高橋留美子『犬夜叉』21巻 小学館 2001年

 「や,やかましい。よしんば惚れていたとしても,桔梗とかごめの間をウロウロしとるおまえに言われる筋合いはないわいっ」(本書 七宝のセリフ(爆笑))

 さて,なぜかショート・エピソードの多い第21巻です。まずは「石の花編」。子狐妖怪の七宝が偶然助けた少女さつきは,四魂の玉を用いて,死んだ兄を蘇らせようとするが・・・というお話。本作の「一服の清涼剤」的な存在である七宝を主人公とした,おそらくはじめてのエピソードですね。少女を助けようとする七宝の姿が,かわいくも凛々しいです。七宝の「男が上がった」という感じなんですが,中扉の七宝の顔立ち,「男」というより「少女」みたいな印象を受けます。手塚治虫『どろろ』のように,もしかしたら七宝は,自分を男と思いこんでいるけどじつは・・・なんてことはないでしょうね?(<穿ちすぎかな?^^;;)

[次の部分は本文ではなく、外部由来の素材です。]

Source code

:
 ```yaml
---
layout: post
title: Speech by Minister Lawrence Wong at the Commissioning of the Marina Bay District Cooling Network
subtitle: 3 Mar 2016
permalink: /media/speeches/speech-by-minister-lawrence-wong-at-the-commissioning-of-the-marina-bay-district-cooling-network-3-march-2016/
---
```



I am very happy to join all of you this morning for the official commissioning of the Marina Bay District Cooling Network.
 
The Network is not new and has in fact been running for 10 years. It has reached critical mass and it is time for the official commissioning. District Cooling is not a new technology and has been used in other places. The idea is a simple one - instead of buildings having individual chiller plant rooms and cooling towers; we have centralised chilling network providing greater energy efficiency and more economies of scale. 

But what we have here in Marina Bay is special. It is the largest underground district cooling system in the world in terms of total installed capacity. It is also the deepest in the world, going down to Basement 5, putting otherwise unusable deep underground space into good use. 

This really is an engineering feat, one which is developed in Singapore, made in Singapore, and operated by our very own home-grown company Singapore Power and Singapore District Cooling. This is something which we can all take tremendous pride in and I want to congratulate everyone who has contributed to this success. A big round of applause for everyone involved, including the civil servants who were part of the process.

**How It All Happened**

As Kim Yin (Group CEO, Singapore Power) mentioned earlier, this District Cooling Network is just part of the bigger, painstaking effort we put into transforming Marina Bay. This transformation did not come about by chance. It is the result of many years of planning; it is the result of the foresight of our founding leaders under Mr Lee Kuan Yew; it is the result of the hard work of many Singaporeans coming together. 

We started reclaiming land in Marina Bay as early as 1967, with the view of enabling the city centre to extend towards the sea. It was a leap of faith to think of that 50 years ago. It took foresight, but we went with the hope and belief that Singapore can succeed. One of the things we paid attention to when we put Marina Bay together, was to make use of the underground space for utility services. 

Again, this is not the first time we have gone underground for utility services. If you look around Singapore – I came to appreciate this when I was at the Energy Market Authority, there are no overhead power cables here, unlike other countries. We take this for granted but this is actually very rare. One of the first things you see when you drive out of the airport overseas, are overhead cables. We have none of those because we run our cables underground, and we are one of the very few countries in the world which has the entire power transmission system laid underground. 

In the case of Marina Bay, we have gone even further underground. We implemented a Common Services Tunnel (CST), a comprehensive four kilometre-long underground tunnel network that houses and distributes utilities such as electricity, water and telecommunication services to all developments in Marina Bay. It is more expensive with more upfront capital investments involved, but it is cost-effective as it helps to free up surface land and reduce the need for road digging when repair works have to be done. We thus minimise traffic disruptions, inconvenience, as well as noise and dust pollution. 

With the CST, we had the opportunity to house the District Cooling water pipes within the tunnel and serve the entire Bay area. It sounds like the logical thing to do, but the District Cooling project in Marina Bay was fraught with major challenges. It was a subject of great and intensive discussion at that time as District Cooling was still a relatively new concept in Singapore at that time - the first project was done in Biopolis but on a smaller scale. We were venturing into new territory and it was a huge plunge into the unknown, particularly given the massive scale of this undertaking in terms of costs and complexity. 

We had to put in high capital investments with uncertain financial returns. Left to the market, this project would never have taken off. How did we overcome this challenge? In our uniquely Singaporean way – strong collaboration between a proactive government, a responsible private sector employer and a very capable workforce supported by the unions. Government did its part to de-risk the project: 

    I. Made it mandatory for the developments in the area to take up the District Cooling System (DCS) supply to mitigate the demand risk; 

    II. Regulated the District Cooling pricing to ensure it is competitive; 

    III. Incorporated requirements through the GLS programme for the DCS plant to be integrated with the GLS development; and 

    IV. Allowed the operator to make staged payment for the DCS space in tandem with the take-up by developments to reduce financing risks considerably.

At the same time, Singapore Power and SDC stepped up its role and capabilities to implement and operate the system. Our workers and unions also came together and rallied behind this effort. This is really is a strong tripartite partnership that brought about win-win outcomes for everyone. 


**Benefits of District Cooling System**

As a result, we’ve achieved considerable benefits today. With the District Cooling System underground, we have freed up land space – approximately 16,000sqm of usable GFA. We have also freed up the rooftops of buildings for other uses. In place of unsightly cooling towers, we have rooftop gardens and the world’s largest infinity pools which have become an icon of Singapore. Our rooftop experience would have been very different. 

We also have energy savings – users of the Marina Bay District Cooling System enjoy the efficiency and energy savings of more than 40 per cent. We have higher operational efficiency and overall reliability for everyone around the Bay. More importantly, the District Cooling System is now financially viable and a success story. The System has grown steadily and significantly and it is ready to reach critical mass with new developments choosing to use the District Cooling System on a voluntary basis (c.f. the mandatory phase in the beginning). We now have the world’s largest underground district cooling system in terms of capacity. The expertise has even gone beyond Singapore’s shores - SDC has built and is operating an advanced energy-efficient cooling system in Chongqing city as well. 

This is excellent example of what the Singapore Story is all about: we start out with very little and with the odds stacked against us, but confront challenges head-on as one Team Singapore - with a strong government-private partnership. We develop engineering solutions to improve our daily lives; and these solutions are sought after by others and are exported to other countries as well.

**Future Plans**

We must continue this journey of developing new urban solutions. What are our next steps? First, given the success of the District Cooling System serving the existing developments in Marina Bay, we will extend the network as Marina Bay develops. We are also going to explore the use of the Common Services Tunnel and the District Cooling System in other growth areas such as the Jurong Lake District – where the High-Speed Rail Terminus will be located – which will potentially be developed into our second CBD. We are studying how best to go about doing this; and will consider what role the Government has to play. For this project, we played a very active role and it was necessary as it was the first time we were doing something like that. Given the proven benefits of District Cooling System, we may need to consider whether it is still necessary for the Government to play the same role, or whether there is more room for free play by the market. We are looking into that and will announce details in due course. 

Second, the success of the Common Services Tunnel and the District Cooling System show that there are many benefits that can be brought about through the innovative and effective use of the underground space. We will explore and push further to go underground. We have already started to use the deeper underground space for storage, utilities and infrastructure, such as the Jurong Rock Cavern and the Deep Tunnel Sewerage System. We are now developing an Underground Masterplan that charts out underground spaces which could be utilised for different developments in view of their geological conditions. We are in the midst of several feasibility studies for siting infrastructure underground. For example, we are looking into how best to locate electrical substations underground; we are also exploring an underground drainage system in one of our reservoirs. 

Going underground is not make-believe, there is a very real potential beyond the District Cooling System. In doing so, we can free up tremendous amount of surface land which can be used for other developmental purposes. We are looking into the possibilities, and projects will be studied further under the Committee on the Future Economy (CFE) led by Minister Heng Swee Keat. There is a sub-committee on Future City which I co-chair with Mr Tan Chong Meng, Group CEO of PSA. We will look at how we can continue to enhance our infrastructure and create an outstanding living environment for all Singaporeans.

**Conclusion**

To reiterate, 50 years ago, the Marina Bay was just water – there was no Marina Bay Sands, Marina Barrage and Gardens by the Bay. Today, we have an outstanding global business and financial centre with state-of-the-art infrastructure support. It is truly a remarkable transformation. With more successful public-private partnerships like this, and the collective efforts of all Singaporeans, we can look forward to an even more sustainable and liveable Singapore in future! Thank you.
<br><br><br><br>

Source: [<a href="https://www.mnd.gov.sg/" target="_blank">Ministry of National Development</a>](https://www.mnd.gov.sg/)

 つぎは「鋼牙神楽激突編」でありますが,どうもこのエピソード,終盤へ向けての伏線的な感じがしないではありません。半妖である奈落の妖力が弱まる間,奈落の分身神楽は,鋼牙の「四魂の玉」を奪って,殺生丸に接触,奈落から逃走を図ります。彼女はまた,犬夜叉が,朔の夜に人間に戻ることに気づきますが,奈落から逃れるための「保険」として,その秘密を自分の胸に隠します。いずれの「事件」も,このエピソードだけでは終結せず,なにやら「次の段階」へと繋がっていきそうな気配です。やはり「最終決戦」では,神楽の立ち回りが重要な要素になりそうな感じですね。さてさて・・・

 「妖犬姫編」は,これまでもいろいろと匂わされてきた弥勒珊瑚との関係がメインです。弥勒に惚れている珊瑚でありますが,弥勒の「スケベぶり」にいまひとつ信用がおけない彼女,山中の女妖退治に向かう弥勒に,強引についていくが・・・というお話。こういった男勝りで,ストレートに自分の恋愛感情を出せない少女のキャラクタを描かせると,この作者はやはり巧いですね。「ほかのどんなおなごよりも・・・おまえに心配されるのが一番嬉しい」と,弥勒の気障なセリフに顔を赤らめる彼女,じつにいいですね。でも,そのあとにすんなりとハッピー・エンドにせず,ギャグで落とすところも,この作者らしいか(笑)

 この巻,最後は「顔のない男編」。新しい奈落の分身の登場です。どうやらこの妖怪,自分が何者か知らない様子。それでいて,殺戮を繰り広げ,それを「楽しい」と言いのけてしまう,なんともデンジャラスな性質のようです。まだ未完ながら,久しぶりに無表情で残忍な妖怪の登場といったところで,次巻の展開が楽しみです。